■ **WORK REQUIRED**: Check each line of the data for "Auth" and select those that have it.
════
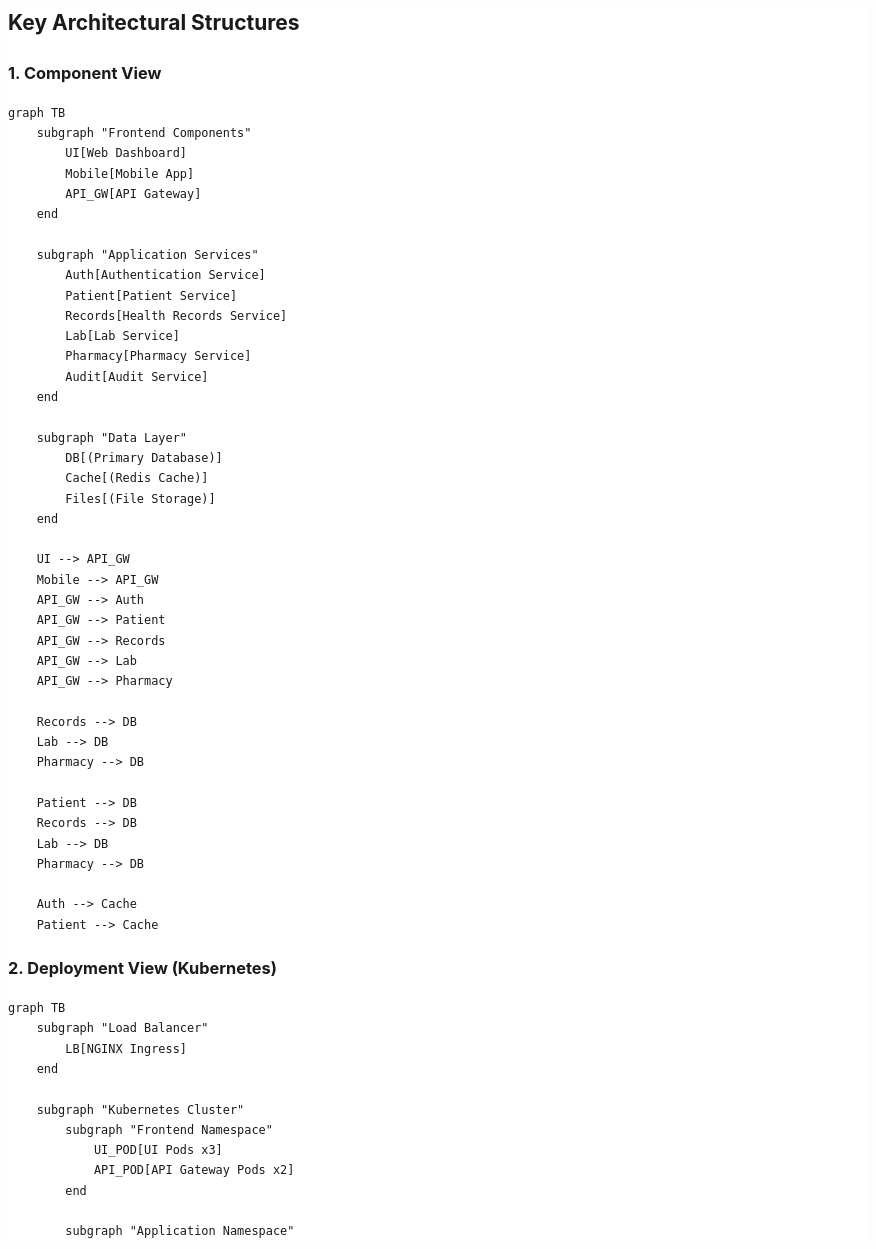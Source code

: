 ## Key Architectural Structures

### 1. Component View

```mermaid
graph TB
    subgraph "Frontend Components"
        UI[Web Dashboard]
        Mobile[Mobile App]
        API_GW[API Gateway]
    end
    
    subgraph "Application Services"
        Auth[Authentication Service]
        Patient[Patient Service]
        Records[Health Records Service]
        Lab[Lab Service]
        Pharmacy[Pharmacy Service]
        Audit[Audit Service]
    end
    
    subgraph "Data Layer"
        DB[(Primary Database)]
        Cache[(Redis Cache)]
        Files[(File Storage)]
    end
    
    UI --> API_GW
    Mobile --> API_GW
    API_GW --> Auth
    API_GW --> Patient
    API_GW --> Records
    API_GW --> Lab
    API_GW --> Pharmacy
    
    Records --> DB
    Lab --> DB
    Pharmacy --> DB

    Patient --> DB
    Records --> DB
    Lab --> DB
    Pharmacy --> DB
    
    Auth --> Cache
    Patient --> Cache
```

### 2. Deployment View (Kubernetes)

```mermaid
graph TB
    subgraph "Load Balancer"
        LB[NGINX Ingress]
    end
    
    subgraph "Kubernetes Cluster"
        subgraph "Frontend Namespace"
            UI_POD[UI Pods x3]
            API_POD[API Gateway Pods x2]
        end
        
        subgraph "Application Namespace"
```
════
■ **RESULT**:
        Auth[Authentication Service]
    API_GW --> Auth
    Auth --> Cache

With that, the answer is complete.